Review Comment:
This manuscript was submitted as 'full paper' and should be reviewed along the usual dimensions for research contributions which include (1) originality, (2) significance of the results, and (3) quality of writing.
This paper addresses the problem of sameAs link discovery. In particular the problem of efficiency improvement of similarity measures. To this end, the authors present a new implementation of Jaro-Winkler distance that is known to work well on the comparison of person names. To optimize the execution of this distance, a series of filters are presented in the paper. Some are based on the length of the strings and others are based on the character frequency. These filters are used to avoid useless similarity computations. Furthermore, the authors have also proposed several extensions of the Jaro-Winkler distance by introducing the notion of upper bound. This last is used to estimate the maximum similarity of to strings.

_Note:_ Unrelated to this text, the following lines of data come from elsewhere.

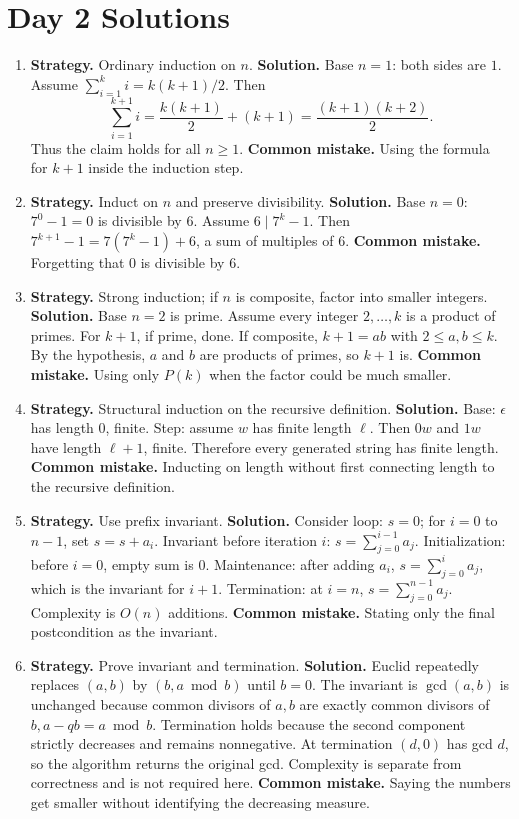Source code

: \documentclass[11pt]{article}
\begin{document}
\section{Day 2 Solutions}
\begin{enumerate}[label=\textbf{2.\arabic*.}]
\item \textbf{Strategy.} Ordinary induction on $n$. \textbf{Solution.} Base $n=1$: both sides are $1$. Assume $\sum_{i=1}^k i=k(k+1)/2$. Then
\[
\sum_{i=1}^{k+1}i=\frac{k(k+1)}2+(k+1)=\frac{(k+1)(k+2)}2.
\]
Thus the claim holds for all $n\ge1$. \textbf{Common mistake.} Using the formula for $k+1$ inside the induction step.

\item \textbf{Strategy.} Induct on $n$ and preserve divisibility. \textbf{Solution.} Base $n=0$: $7^0-1=0$ is divisible by $6$. Assume $6\mid 7^k-1$. Then $7^{k+1}-1=7(7^k-1)+6$, a sum of multiples of $6$. \textbf{Common mistake.} Forgetting that $0$ is divisible by $6$.

\item \textbf{Strategy.} Strong induction; if $n$ is composite, factor into smaller integers. \textbf{Solution.} Base $n=2$ is prime. Assume every integer $2,\ldots,k$ is a product of primes. For $k+1$, if prime, done. If composite, $k+1=ab$ with $2\le a,b\le k$. By the hypothesis, $a$ and $b$ are products of primes, so $k+1$ is. \textbf{Common mistake.} Using only $P(k)$ when the factor could be much smaller.

\item \textbf{Strategy.} Structural induction on the recursive definition. \textbf{Solution.} Base: $\epsilon$ has length $0$, finite. Step: assume $w$ has finite length $\ell$. Then $0w$ and $1w$ have length $\ell+1$, finite. Therefore every generated string has finite length. \textbf{Common mistake.} Inducting on length without first connecting length to the recursive definition.

\item \textbf{Strategy.} Use prefix invariant. \textbf{Solution.} Consider loop: $s=0$; for $i=0$ to $n-1$, set $s=s+a_i$. Invariant before iteration $i$: $s=\sum_{j=0}^{i-1}a_j$. Initialization: before $i=0$, empty sum is $0$. Maintenance: after adding $a_i$, $s=\sum_{j=0}^{i}a_j$, which is the invariant for $i+1$. Termination: at $i=n$, $s=\sum_{j=0}^{n-1}a_j$. Complexity is $O(n)$ additions. \textbf{Common mistake.} Stating only the final postcondition as the invariant.

\item \textbf{Strategy.} Prove invariant and termination. \textbf{Solution.} Euclid repeatedly replaces $(a,b)$ by $(b,a\bmod b)$ until $b=0$. The invariant is $\gcd(a,b)$ is unchanged because common divisors of $a,b$ are exactly common divisors of $b,a-qb=a\bmod b$. Termination holds because the second component strictly decreases and remains nonnegative. At termination $(d,0)$ has gcd $d$, so the algorithm returns the original gcd. Complexity is separate from correctness and is not required here. \textbf{Common mistake.} Saying the numbers get smaller without identifying the decreasing measure.
\end{enumerate}
\end{document}

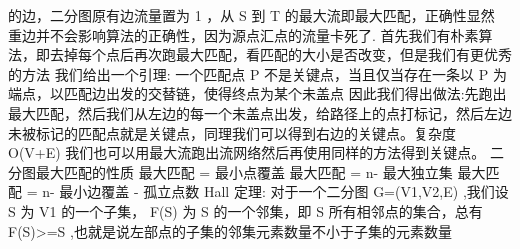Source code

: {} \markdownRendererDollarSign{}的边，二分图原有边流量置为\markdownRendererDollarSign{} 1 \markdownRendererDollarSign{}，从\markdownRendererDollarSign{} S \markdownRendererDollarSign{}到\markdownRendererDollarSign{} T \markdownRendererDollarSign{}的最大流即最大匹配，正确性显然\markdownRendererParagraphSeparator
{}重边并不会影响算法的正确性，因为源点汇点的流量卡死了.\markdownRendererInterblockSeparator
{}
\markdownRendererSectionEnd \markdownRendererSectionBegin
{}\markdownRendererInterblockSeparator
{}首先我们有朴素算法，即去掉每个点后再次跑最大匹配，看匹配的大小是否改变，但是我们有更优秀的方法\markdownRendererParagraphSeparator
{}我们给出一个引理:\markdownRendererParagraphSeparator
{}一个匹配点\markdownRendererDollarSign{} P\markdownRendererSoftLineBreak
{}\markdownRendererDollarSign{}不是关键点，当且仅当存在一条以\markdownRendererDollarSign{} P \markdownRendererDollarSign{}为端点，以匹配边出发的交替链，使得终点为某个未盖点\markdownRendererParagraphSeparator
{}因此我们得出做法:先跑出最大匹配，然后我们从左边的每一个未盖点出发，给路径上的点打标记，然后左边未被标记的匹配点就是关键点，同理我们可以得到右边的关键点。复杂度\markdownRendererDollarSign{} O(V+E) \markdownRendererDollarSign{}\markdownRendererParagraphSeparator
{}我们也可以用最大流跑出流网络然后再使用同样的方法得到关键点。\markdownRendererInterblockSeparator
{}\markdownRendererInterblockSeparator
{}二分图最大匹配的性质\markdownRendererParagraphSeparator
{}最大匹配\markdownRendererDollarSign{} = \markdownRendererDollarSign{}最小点覆盖\markdownRendererParagraphSeparator
{}最大匹配\markdownRendererDollarSign{} = \markdownRendererDollarSign{}\markdownRendererDollarSign{} n- \markdownRendererDollarSign{}最大独立集\markdownRendererParagraphSeparator
{}最大匹配\markdownRendererDollarSign{} = \markdownRendererDollarSign{}\markdownRendererDollarSign{} n- \markdownRendererDollarSign{}最小边覆盖\markdownRendererDollarSign{} - \markdownRendererDollarSign{}孤立点数\markdownRendererParagraphSeparator
{}\markdownRendererDollarSign{} Hall\markdownRendererSoftLineBreak
{}\markdownRendererDollarSign{}定理:\markdownRendererParagraphSeparator
{}对于一个二分图\markdownRendererDollarSign{} G=(V1,V2,E) \markdownRendererDollarSign{},我们设\markdownRendererDollarSign{} S \markdownRendererDollarSign{}为\markdownRendererDollarSign{} V1 \markdownRendererDollarSign{}的一个子集，\markdownRendererDollarSign{} F(S) \markdownRendererDollarSign{}为\markdownRendererDollarSign{} S \markdownRendererDollarSign{}的一个邻集，即\markdownRendererDollarSign{} S \markdownRendererDollarSign{}所有相邻点的集合，总有\markdownRendererDollarSign{} \markdownRendererPipe{}F(S)\markdownRendererPipe{}>=\markdownRendererPipe{}S\markdownRendererPipe{} \markdownRendererDollarSign{},也就是说左部点的子集的邻集元素数量不小于子集的元素数量\markdownRendererParagraphSeparator
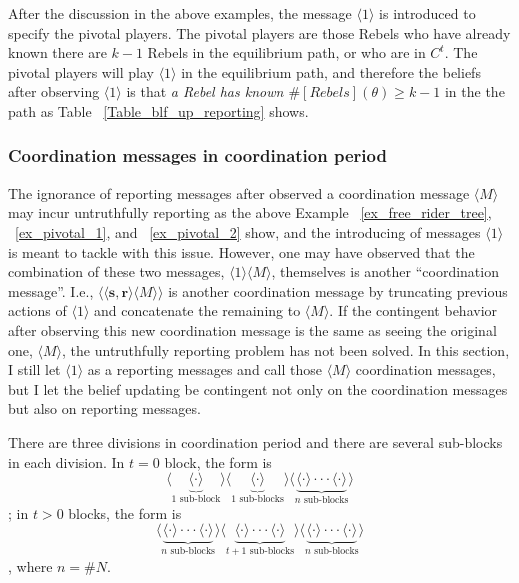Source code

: \documentclass[12pt,letter]{article}
\theoremstyle{definition}
\theoremstyle{remark}
\theoremstyle{claim}
\begin{document}
After the discussion in the above examples, the message $\langle 1 \rangle$ is introduced to specify the pivotal players. The pivotal players are those Rebels who have already known there are $k-1$ Rebels in the equilibrium path, or who are in $C^t$. The pivotal players will play $\langle 1 \rangle$ in the equilibrium path, and therefore the beliefs after observing $\langle 1 \rangle$ is that \textit{a Rebel has known $\#[Rebels](\theta)\geq k-1$} in the the path as Table ~\ref{Table_blf_up_reporting} shows.




\subsubsection*{Coordination messages in coordination period}

The ignorance of reporting messages after observed a coordination message $\langle M \rangle$ may incur untruthfully reporting as the above Example ~\ref{ex_free_rider_tree}, ~\ref{ex_pivotal_1}, and ~\ref{ex_pivotal_2} show, and the introducing of messages $\langle 1 \rangle$ is meant to tackle with this issue. However, one may have observed that the combination of these two messages, $\langle 1 \rangle\langle M \rangle$, themselves is another ``coordination message''. I.e., $\langle\langle \textbf{s}, \textbf{r} \rangle\langle M \rangle\rangle$ is another coordination message by truncating previous actions of $\langle 1 \rangle$ and concatenate the remaining to $\langle M \rangle$. If the contingent behavior after observing this new coordination message is the same as seeing the original one, $\langle M \rangle$, the untruthfully reporting problem has not been solved. In this section, I still let $\langle 1 \rangle$ as a reporting messages and call those $\langle M \rangle$ coordination messages, but I let the belief updating be contingent not only on the coordination messages but also on reporting messages.


There are three divisions in coordination period and there are several sub-blocks in each division. In $t=0$ block, the form is
\[\langle\underbrace{\langle \cdot \rangle }_{\text{$1$ sub-block}}\rangle \langle\underbrace{\langle \cdot \rangle }_{\text{$1$ sub-blocks}} \rangle \langle\underbrace{\langle \cdot \rangle \cdot \cdot \cdot \langle \cdot \rangle}_{\text{$n$ sub-blocks}}\rangle\] 
; in $t>0$ blocks, the form is
\[\langle\underbrace{\langle \cdot \rangle \cdot \cdot \cdot \langle \cdot \rangle}_{\text{$n$ sub-blocks}}\rangle \langle\underbrace{\langle \cdot \rangle \cdot \cdot \cdot \langle \cdot \rangle}_{\text{$t+1$ sub-blocks}} \rangle \langle\underbrace{\langle \cdot \rangle \cdot \cdot \cdot \langle \cdot \rangle}_{\text{$n$ sub-blocks}}\rangle\] 
, where $n=\# N$. 
\end{document}

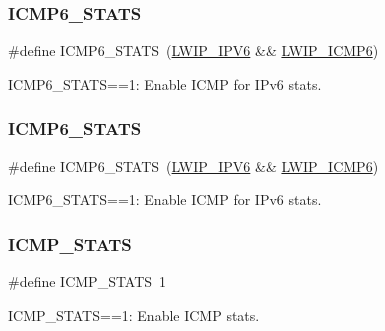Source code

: \subsubsection{\texorpdfstring{I\+C\+M\+P6\+\_\+\+S\+T\+A\+TS}{ICMP6\_STATS}\hspace{0.1cm}{\footnotesize\ttfamily [1/2]}}
{\footnotesize\ttfamily \#define I\+C\+M\+P6\+\_\+\+S\+T\+A\+TS~(\hyperlink{openmote-cc2538_2lwip_2test_2fuzz_2lwipopts_8h_a872e3bb3fe2212156d66b18fccc9643f}{L\+W\+I\+P\+\_\+\+I\+P\+V6} \&\& \hyperlink{group__lwip__opts__icmp6_ga65ac8bcbad242cba3a2b557e1574b21f}{L\+W\+I\+P\+\_\+\+I\+C\+M\+P6})}

I\+C\+M\+P6\+\_\+\+S\+T\+A\+TS==1\+: Enable I\+C\+MP for I\+Pv6 stats. \mbox{\label{group__lwip__opts__stats_ga714006cd5c5b0eb333159d0f677616a0}} 
\subsubsection{\texorpdfstring{I\+C\+M\+P6\+\_\+\+S\+T\+A\+TS}{ICMP6\_STATS}\hspace{0.1cm}{\footnotesize\ttfamily [2/2]}}
{\footnotesize\ttfamily \#define I\+C\+M\+P6\+\_\+\+S\+T\+A\+TS~(\hyperlink{openmote-cc2538_2lwip_2test_2fuzz_2lwipopts_8h_a872e3bb3fe2212156d66b18fccc9643f}{L\+W\+I\+P\+\_\+\+I\+P\+V6} \&\& \hyperlink{group__lwip__opts__icmp6_ga65ac8bcbad242cba3a2b557e1574b21f}{L\+W\+I\+P\+\_\+\+I\+C\+M\+P6})}

I\+C\+M\+P6\+\_\+\+S\+T\+A\+TS==1\+: Enable I\+C\+MP for I\+Pv6 stats. \mbox{\label{group__lwip__opts__stats_ga472ad3f6da741f5b287d66ad3051242b}} 
\subsubsection{\texorpdfstring{I\+C\+M\+P\+\_\+\+S\+T\+A\+TS}{ICMP\_STATS}\hspace{0.1cm}{\footnotesize\ttfamily [1/2]}}
{\footnotesize\ttfamily \#define I\+C\+M\+P\+\_\+\+S\+T\+A\+TS~1}

I\+C\+M\+P\+\_\+\+S\+T\+A\+TS==1\+: Enable I\+C\+MP stats. \mbox{\label{group__lwip__opts__stats_ga472ad3f6da741f5b287d66ad3051242b}} 
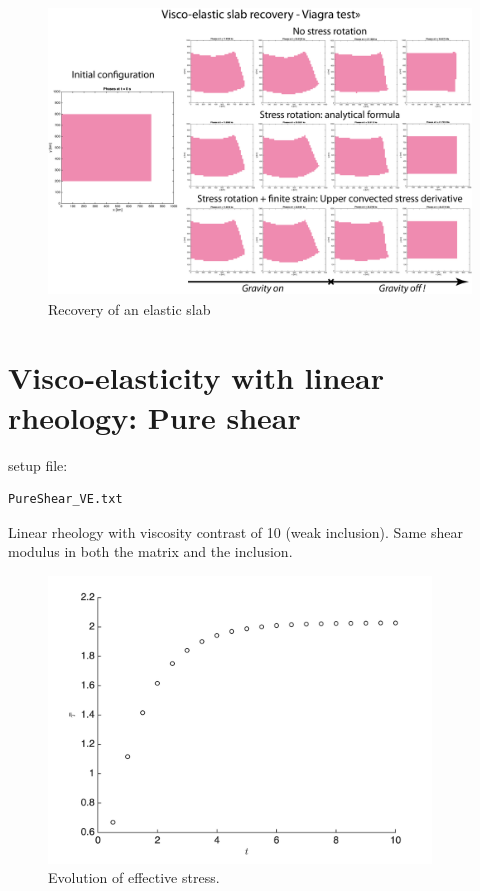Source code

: \documentclass[12pt,english,openany]{scrbook}
\begin{document}
\begin{figure}[ht!]
\centerline{\includegraphics[height=3.0in]{./Figures/ViagraTest_MDOODZ}}
\caption{Recovery of an elastic slab}
\label{ViagraTest}
\end{figure}

\section{Visco-elasticity with linear rheology: Pure shear}

setup file:
\begin{verbatim} 
PureShear_VE.txt
\end{verbatim}

Linear rheology with viscosity contrast of 10 (weak inclusion).
Same shear modulus in both the matrix and the inclusion.

\begin{figure}[ht!]
\centerline{\includegraphics[height=3.0in]{./Figures/PureShear_VE_evol}}
\caption{Evolution of effective stress.}
\label{PureShear_VE_evol}
\end{figure}
\end{document}
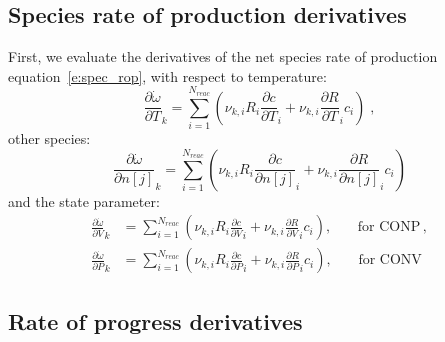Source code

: \documentclass[12pt]{article}
\newcommand{\nr}{\ensuremath{{N_{reac}}}}
\newcommand{\conp}{CONP}
\newcommand{\conv}{CONV}
\newcommand{\dconp}{\ensuremath{,\qquad\text{for \conp}}}
\newcommand{\dconv}{\ensuremath{,\qquad\text{for \conv}}}
\begin{document}
\subsection{Species rate of production derivatives}
First, we evaluate the derivatives of the net species rate of production equation~\cref{e:spec_rop}, with respect to temperature:
\begin{equation}
 \label{e:dwdot_dT}
 \frac{\partial \dot{\omega} }{\partial T }_{k} = \sum_{i=1}^{\nr} \left(\nu_{k,i} R_{i} \frac{\partial c }{\partial T }_{i} + \nu_{k,i} \frac{\partial R }{\partial T }_{i} c_{i}\right) \;,
\end{equation}
other species:
\begin{equation}
 \label{e:dwdot_dnj}
 \frac{\partial \dot{\omega} }{\partial n[j] }_{k} = \sum_{i=1}^{\nr} \left(\nu_{k,i} R_{i} \frac{\partial c }{\partial n[j] }_{i} + \nu_{k,i} \frac{\partial R }{\partial n[j] }_{i} c_{i}\right)
\end{equation}
and the state parameter:
\begin{subequations}
 \label{e:dwdot_de}
 \begin{align}
  \frac{\partial \dot{\omega} }{\partial V }_{k} &= \sum_{i=1}^{\nr} \left(\nu_{k,i} R_{i} \frac{\partial c }{\partial V }_{i} + \nu_{k,i} \frac{\partial R }{\partial V }_{i} c_{i}\right)\dconp,\\
  \frac{\partial \dot{\omega} }{\partial P }_{k} &= \sum_{i=1}^{\nr} \left(\nu_{k,i} R_{i} \frac{\partial c }{\partial P }_{i} + \nu_{k,i} \frac{\partial R }{\partial P }_{i} c_{i}\right)\dconv
 \end{align}
\end{subequations}

\subsection{Rate of progress derivatives}
\end{document}
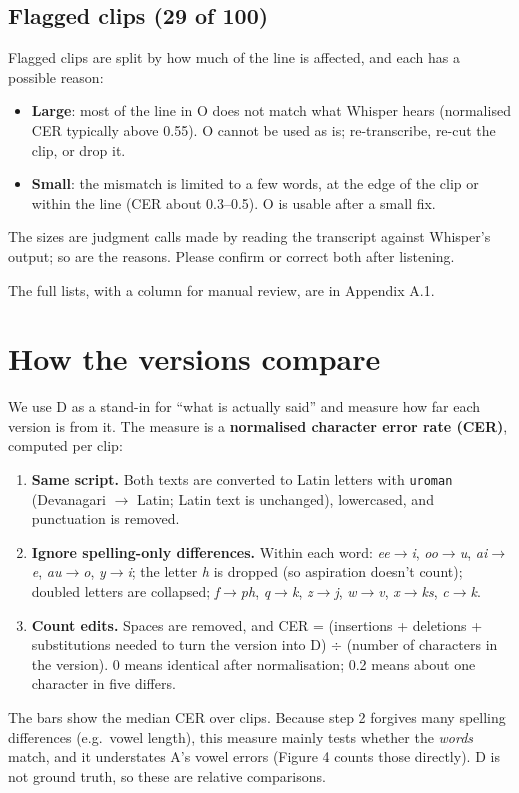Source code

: \documentclass[11pt]{article}
\begin{document}
\subsection*{Flagged clips (29 of 100)}
Flagged clips are split by how much of the line is affected, and each has a possible reason:
\begin{itemize}
\item \textbf{Large}: most of the line in O does not match what Whisper hears (normalised CER typically above 0.55). O cannot be used as is; re-transcribe, re-cut the clip, or drop it.
\item \textbf{Small}: the mismatch is limited to a few words, at the edge of the clip or within the line (CER about 0.3--0.5). O is usable after a small fix.
\end{itemize}
The sizes are judgment calls made by reading the transcript against Whisper's output; so are the reasons. Please confirm or correct both after listening.

The full lists, with a column for manual review, are in Appendix A.1.

\section*{How the versions compare}
We use D as a stand-in for ``what is actually said'' and measure how far each version is from it. The measure is a \textbf{normalised character error rate (CER)}, computed per clip:
\begin{enumerate}
\item \textbf{Same script.} Both texts are converted to Latin letters with \texttt{uroman} (Devanagari $\rightarrow$ Latin; Latin text is unchanged), lowercased, and punctuation is removed.
\item \textbf{Ignore spelling-only differences.} Within each word: \emph{ee}$\rightarrow$\emph{i}, \emph{oo}$\rightarrow$\emph{u}, \emph{ai}$\rightarrow$\emph{e}, \emph{au}$\rightarrow$\emph{o}, \emph{y}$\rightarrow$\emph{i}; the letter \emph{h} is dropped (so aspiration doesn't count); doubled letters are collapsed; \emph{f}$\rightarrow$\emph{ph}, \emph{q}$\rightarrow$\emph{k}, \emph{z}$\rightarrow$\emph{j}, \emph{w}$\rightarrow$\emph{v}, \emph{x}$\rightarrow$\emph{ks}, \emph{c}$\rightarrow$\emph{k}.
\item \textbf{Count edits.} Spaces are removed, and CER = (insertions + deletions + substitutions needed to turn the version into D) $\div$ (number of characters in the version). 0 means identical after normalisation; 0.2 means about one character in five differs.
\end{enumerate}
The bars show the median CER over clips. Because step 2 forgives many spelling differences (e.g.\ vowel length), this measure mainly tests whether the \emph{words} match, and it understates A's vowel errors (Figure 4 counts those directly). D is not ground truth, so these are relative comparisons.
\end{document}
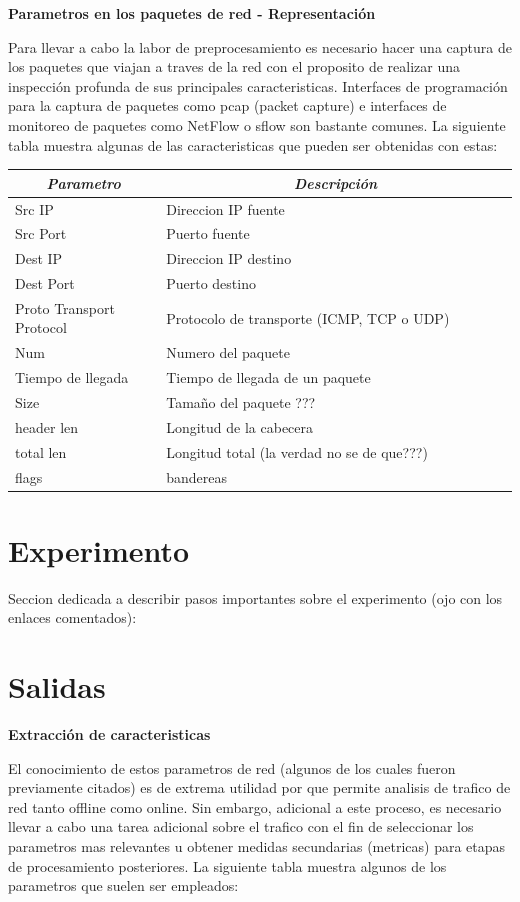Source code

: \documentclass[12pt]{article}
\begin{document}
\textbf{Parametros en los paquetes de red - Representación}


Para llevar a cabo la labor de preprocesamiento es necesario hacer una captura de los paquetes que viajan a traves de la red con el proposito de realizar una inspección profunda de sus principales caracteristicas. Interfaces de programación para la captura de paquetes como pcap (packet capture) e interfaces de monitoreo de paquetes como NetFlow o sflow son bastante comunes. La siguiente tabla muestra algunas de las caracteristicas que pueden ser obtenidas con estas:

\begin{table}[htbp]
\centering
\begin{tabular}{|p{0.3\linewidth}|p{0.7\linewidth}|}
\hline
\multicolumn{1}{|c|}{\textit{\textbf{Parametro}}} & \multicolumn{1}{c|}{\textit{\textbf{Descripción}}} \tabularnewline \hline
Src IP & Direccion IP fuente \tabularnewline \hline
Src Port &  Puerto fuente \tabularnewline \hline  
Dest IP & Direccion IP destino \tabularnewline \hline
Dest Port & Puerto destino \tabularnewline \hline
Proto Transport Protocol & Protocolo de transporte  (ICMP, TCP o UDP)  \tabularnewline \hline
Num & Numero del paquete \tabularnewline \hline
Tiempo de llegada & Tiempo de llegada de un paquete \tabularnewline \hline
Size & Tamaño del paquete ??? \tabularnewline \hline
header len & Longitud de la cabecera \tabularnewline \hline
total len & Longitud total (la verdad no se de que???) \tabularnewline \hline
flags & bandereas \tabularnewline \hline
\end{tabular}
\end{table}

\section{Experimento}

Seccion dedicada a describir pasos importantes sobre el experimento (ojo con los enlaces comentados):


\section{Salidas}

\textbf{Extracción de caracteristicas}

El conocimiento de estos parametros de red (algunos de los cuales fueron previamente citados) es de extrema utilidad por que permite analisis de trafico de red tanto offline como online. Sin embargo, adicional a este proceso, es necesario llevar a cabo una tarea adicional sobre el trafico con el fin de seleccionar los parametros mas relevantes u obtener medidas secundarias (metricas) para etapas de procesamiento posteriores. La siguiente tabla muestra algunos de los parametros que suelen ser empleados:
\end{document}
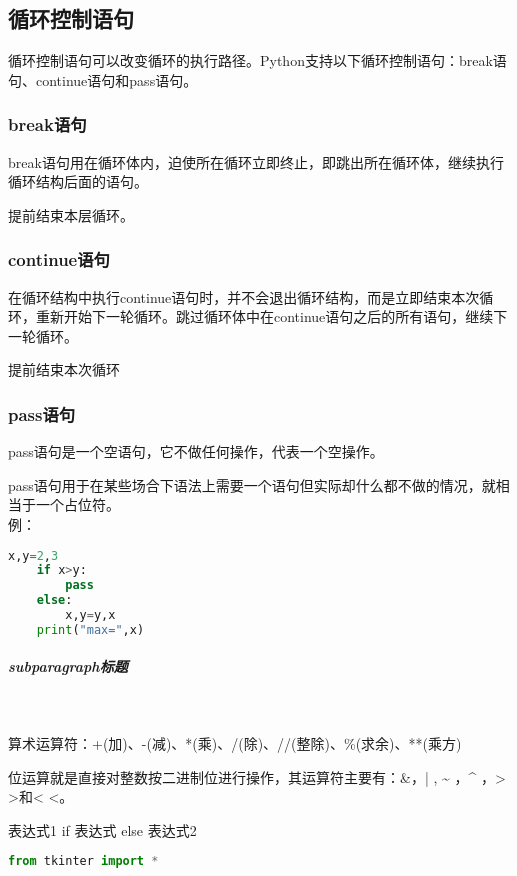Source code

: \documentclass[11pt,a4paper]{article}
\begin{document}
\subsection{循环控制语句}

循环控制语句可以改变循环的执行路径。Python支持以下循环控制语句：break语句、continue语句和pass语句。

\subsubsection{break语句}

break语句用在循环体内，迫使所在循环立即终止，即跳出所在循环体，继续执行循环结构后面的语句。

提前结束本层循环。

\subsubsection{continue语句}

在循环结构中执行continue语句时，并不会退出循环结构，而是立即结束本次循环，重新开始下一轮循环。跳过循环体中在continue语句之后的所有语句，继续下一轮循环。

提前结束本次循环

\subsubsection{pass语句}

pass语句是一个空语句，它不做任何操作，代表一个空操作。

pass语句用于在某些场合下语法上需要一个语句但实际却什么都不做的情况，就相当于一个占位符。\\
例：
\begin{lstlisting}[language={Python}]
    x,y=2,3
    if x>y:
        pass
    else:
        x,y=y,x
    print("max=",x)
\end{lstlisting}



\subparagraph{subparagraph标题}~{}

算术运算符：+(加)、-(减)、*(乘)、/(除)、//(整除)、\%(求余)、**(乘方)

位运算就是直接对整数按二进制位进行操作，其运算符主要有：\&，| , \~{} ，\^{} ，> >和< <。

\begin{center}
    表达式1 if 表达式 else 表达式2
\end{center}

\begin{lstlisting}[language={Python}]
    from tkinter import *
\end{lstlisting}
\end{document}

The approach presented in this paper seems to be sound and original in the link discovery research field. The paper is in general well written. However, to allow the reproducibility of the results, I would suggest some clarifications and additional explanations.
- In section 2.1, in the definition of M’ in the beginning of the formula the authors used gamma(s, t) and in definition they used the function sigma(s, t) that is not defined.
- In the beginning of section 3 the function theta_e(s, t) is not defined.
- In the explanation of the Jaro-Winkler extensions, some equation derivations are not obvious to understand, especially: the derivation of the equations 10 and 11 from equation 9.
- In section 3.3.2, the authors introduce the tree named ‘tau’ without explaining how this tree is built and what are the nodes and the edges, the root, …. ?
My concern with this paper resides in the fact that the experiments do not provide qualitative results of the approach. How generic is this approach ? As we know (Cohen et al 2003), it has been proven that Jaro-Winkler distance has obtained good results on the comparison of person names. It is however difficult to generalize this results to the all properties describing persons (date of birth, addresses, …) and it is even more difficult to generalize it to other datasets. As the quality of data linking results mainly depends on the choice of the similarity measures (Levenstein, Jaccard, …) that are used to compare the descriptions. It would be good if the authors to extend the paper:
- by giving more experiments on the quality (recall, precision and F-measure) of the obtained links on more than one dataset that do not concern person descriptions.
- by discussing, how the proposed approach can be applied to other similarity measures, and how the proposed approach can be used by a data linking tool where the similarity measures can be differently chosen for the properties.
The related work, that I found well written, can be improved by more semantic approaches of blocking, i.e. the ones that use ontology knowledge like disjunction axioms between classes to filter out the linking space Sais et al, 2009).
|